5. The "eco-social" links between catastrophes such as in Yemen, Syria and South Sudan and adverse environmental change are substantially suppressed. (That is, these causes are ecological as well as social.) Since many academics deny, or fail to understand, such links what chance does the Australian media have of publicising them? Without widespread understanding of these factors, how will enough people be motivated to protest?
6. The Australian Federal and state governments will be increasingly draconian (I was initially threatened by the police with having to pay over $40,000 in compensation to the mine). The situation in Tasmania (where I was also arrested, opposing the Franklin dam) is also draconian, though Bob Brown is courageously challenging this. However the courts will probably be more sympathetic.

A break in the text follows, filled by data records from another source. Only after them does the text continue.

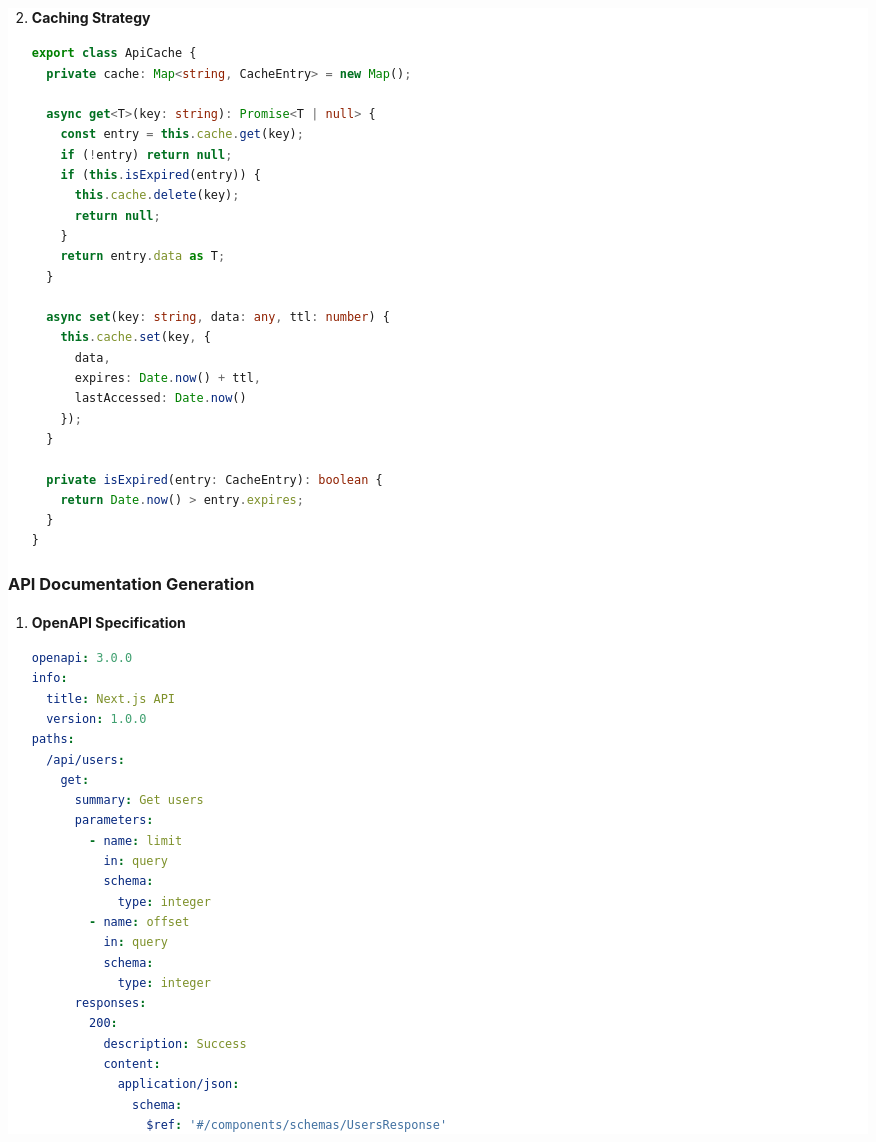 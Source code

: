 2. **Caching Strategy**
   ```typescript
   export class ApiCache {
     private cache: Map<string, CacheEntry> = new Map();

     async get<T>(key: string): Promise<T | null> {
       const entry = this.cache.get(key);
       if (!entry) return null;
       if (this.isExpired(entry)) {
         this.cache.delete(key);
         return null;
       }
       return entry.data as T;
     }

     async set(key: string, data: any, ttl: number) {
       this.cache.set(key, {
         data,
         expires: Date.now() + ttl,
         lastAccessed: Date.now()
       });
     }

     private isExpired(entry: CacheEntry): boolean {
       return Date.now() > entry.expires;
     }
   }
   ```

### API Documentation Generation

1. **OpenAPI Specification**
   ```yaml
   openapi: 3.0.0
   info:
     title: Next.js API
     version: 1.0.0
   paths:
     /api/users:
       get:
         summary: Get users
         parameters:
           - name: limit
             in: query
             schema:
               type: integer
           - name: offset
             in: query
             schema:
               type: integer
         responses:
           200:
             description: Success
             content:
               application/json:
                 schema:
                   $ref: '#/components/schemas/UsersResponse'
   ```

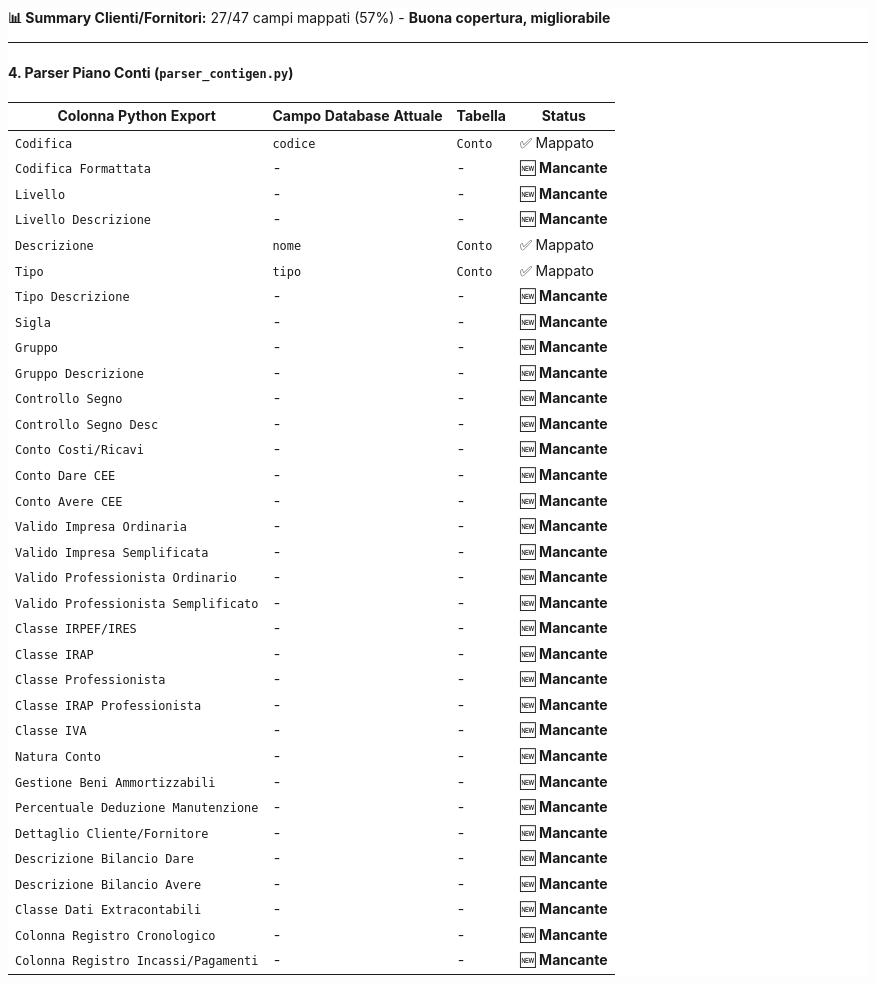 **📊 Summary Clienti/Fornitori:** 27/47 campi mappati (57%) - **Buona copertura, migliorabile**

---

#### **4. Parser Piano Conti (`parser_contigen.py`)**

| **Colonna Python Export** | **Campo Database Attuale** | **Tabella** | **Status** |
|----------------------------|----------------------------|-------------|-------------|
| `Codifica` | `codice` | `Conto` | ✅ Mappato |
| `Codifica Formattata` | - | - | 🆕 **Mancante** |
| `Livello` | - | - | 🆕 **Mancante** |
| `Livello Descrizione` | - | - | 🆕 **Mancante** |
| `Descrizione` | `nome` | `Conto` | ✅ Mappato |
| `Tipo` | `tipo` | `Conto` | ✅ Mappato |
| `Tipo Descrizione` | - | - | 🆕 **Mancante** |
| `Sigla` | - | - | 🆕 **Mancante** |
| `Gruppo` | - | - | 🆕 **Mancante** |
| `Gruppo Descrizione` | - | - | 🆕 **Mancante** |
| `Controllo Segno` | - | - | 🆕 **Mancante** |
| `Controllo Segno Desc` | - | - | 🆕 **Mancante** |
| `Conto Costi/Ricavi` | - | - | 🆕 **Mancante** |
| `Conto Dare CEE` | - | - | 🆕 **Mancante** |
| `Conto Avere CEE` | - | - | 🆕 **Mancante** |
| `Valido Impresa Ordinaria` | - | - | 🆕 **Mancante** |
| `Valido Impresa Semplificata` | - | - | 🆕 **Mancante** |
| `Valido Professionista Ordinario` | - | - | 🆕 **Mancante** |
| `Valido Professionista Semplificato` | - | - | 🆕 **Mancante** |
| `Classe IRPEF/IRES` | - | - | 🆕 **Mancante** |
| `Classe IRAP` | - | - | 🆕 **Mancante** |
| `Classe Professionista` | - | - | 🆕 **Mancante** |
| `Classe IRAP Professionista` | - | - | 🆕 **Mancante** |
| `Classe IVA` | - | - | 🆕 **Mancante** |
| `Natura Conto` | - | - | 🆕 **Mancante** |
| `Gestione Beni Ammortizzabili` | - | - | 🆕 **Mancante** |
| `Percentuale Deduzione Manutenzione` | - | - | 🆕 **Mancante** |
| `Dettaglio Cliente/Fornitore` | - | - | 🆕 **Mancante** |
| `Descrizione Bilancio Dare` | - | - | 🆕 **Mancante** |
| `Descrizione Bilancio Avere` | - | - | 🆕 **Mancante** |
| `Classe Dati Extracontabili` | - | - | 🆕 **Mancante** |
| `Colonna Registro Cronologico` | - | - | 🆕 **Mancante** |
| `Colonna Registro Incassi/Pagamenti` | - | - | 🆕 **Mancante** |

7. Finally, the massive (and entirely justified) protests in Australia and elsewhere against our participation in the 2003 invasion of Iraq were completely unsuccessful. That is discouraging.
Trying to end more positively
We truly are behaving like a slowly boiling frog. I wish I could be more positive. We need a new compact, a new economy, new leadership. President Trump may be replaced by Senator Warren. Like so many Australians I once had hope for Malcolm Turnbull, who I met in about 2011 - we talked then for ten minutes then solely about what I call the "tertiary" - civilisation wrecking - effects of climate change, and he seemed to understand. I think he probably still does, but he still feels he cannot dare risk the wrath of the Australian right.
I attended a moving funeral service for the late Professor Basil Hetzel two days ago (in the heat). Basil was a very important mentor for the late Professor Tony McMichael. Basil devoted himself to public service and medical research, but had some understanding of the peril of the Anthropocene - the modern age. Tony, even more so, appreciated this. Former Australian Prime Minister Bob Hawke attended the funeral, and it was great to see him (at a distance). At the tea and sandwiches I spoke to a pastor who mentioned that Bob Hawke's accord was founded on a less adversarial approach to politics which had evolved in (convict-free) South Australia.
There is certainly something wrong with Federal politics at the moment, and not just here. We need more of what Thich Nhat Hahn calls "deep listening". Could this emerge as the world goes deeper in crisis? I think it might just be possible. In any case, despair does not help. Action to try to bend the world towards more justice is probably despair's best antidote. And, if anyone under 40 does read this, I hope you will contribute to the organisation of massive - but peaceful - protests. That is still a democratic right in Australia. Not everyone needs to get arrested.
--
Colin Butler is an adjunct professor of Public Health at the University of Canberra, Australia, and co-founder of the NGOs BODHI and BODHI Australia. He is founding co-chair of Health Earth and lead author for the section on health in the forthcoming flagship Global Environmental Outlook report of the United Nations Environment Programme, called Healthy Planet, Healthy People.